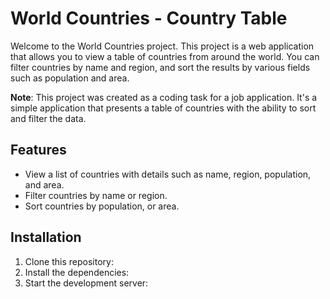 # World Countries - Country Table

Welcome to the World Countries project. This project is a web application that allows you to view a table of countries from around the world. You can filter countries by name and region, and sort the results by various fields such as population and area.

**Note**: This project was created as a coding task for a job application. It's a simple application that presents a table of countries with the ability to sort and filter the data.

## Features

- View a list of countries with details such as name, region, population, and area.
- Filter countries by name or region.
- Sort countries by population, or area.

## Installation

1. Clone this repository:
2. Install the dependencies:
3. Start the development server:
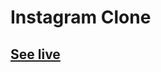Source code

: # Instagram Clone

<!-- ## [See live]('https://instagram-clone-3c230.web.app/') -->

## [See live](https://instagram-clone-1le1du0hd-suvigya003.vercel.app/)
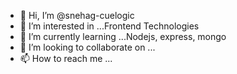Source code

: - 👋 Hi, I’m @snehag-cuelogic
- 👀 I’m interested in ...Frontend Technologies
- 🌱 I’m currently learning ...Nodejs, express, mongo
- 💞️ I’m looking to collaborate on ...
- 📫 How to reach me ...

<!---
snehag-cuelogic/snehag-cuelogic is a ✨ special ✨ repository because its `README.md` (this file) appears on your GitHub profile.
You can click the Preview link to take a look at your changes.
--->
◆ ◆ ◆ ◆
Your answer must contain the full data, repeated exactly, without pictures.

Task result:
 # World Countries - Country Table

Welcome to the World Countries project. This project is a web application that allows you to view a table of countries from around the world. You can filter countries by name and region, and sort the results by various fields such as population and area.

**Note**: This project was created as a coding task for a job application. It's a simple application that presents a table of countries with the ability to sort and filter the data.

## Features

- View a list of countries with details such as name, region, population, and area.
- Filter countries by name or region.
- Sort countries by population, or area.

## Installation

1. Clone this repository:
2. Install the dependencies:
3. Start the development server:
Source code

: # Instagram Clone

<!-- ## [See live]('https://instagram-clone-3c230.web.app/') -->

## [See live](https://instagram-clone-1le1du0hd-suvigya003.vercel.app/)
Source code

: - 👋 Hi, I’m @snehag-cuelogic
- 👀 I’m interested in ...Frontend Technologies
- 🌱 I’m currently learning ...Nodejs, express, mongo
- 💞️ I’m looking to collaborate on ...
- 📫 How to reach me ...

<!---
snehag-cuelogic/snehag-cuelogic is a ✨ special ✨ repository because its `README.md` (this file) appears on your GitHub profile.
You can click the Preview link to take a look at your changes.
--->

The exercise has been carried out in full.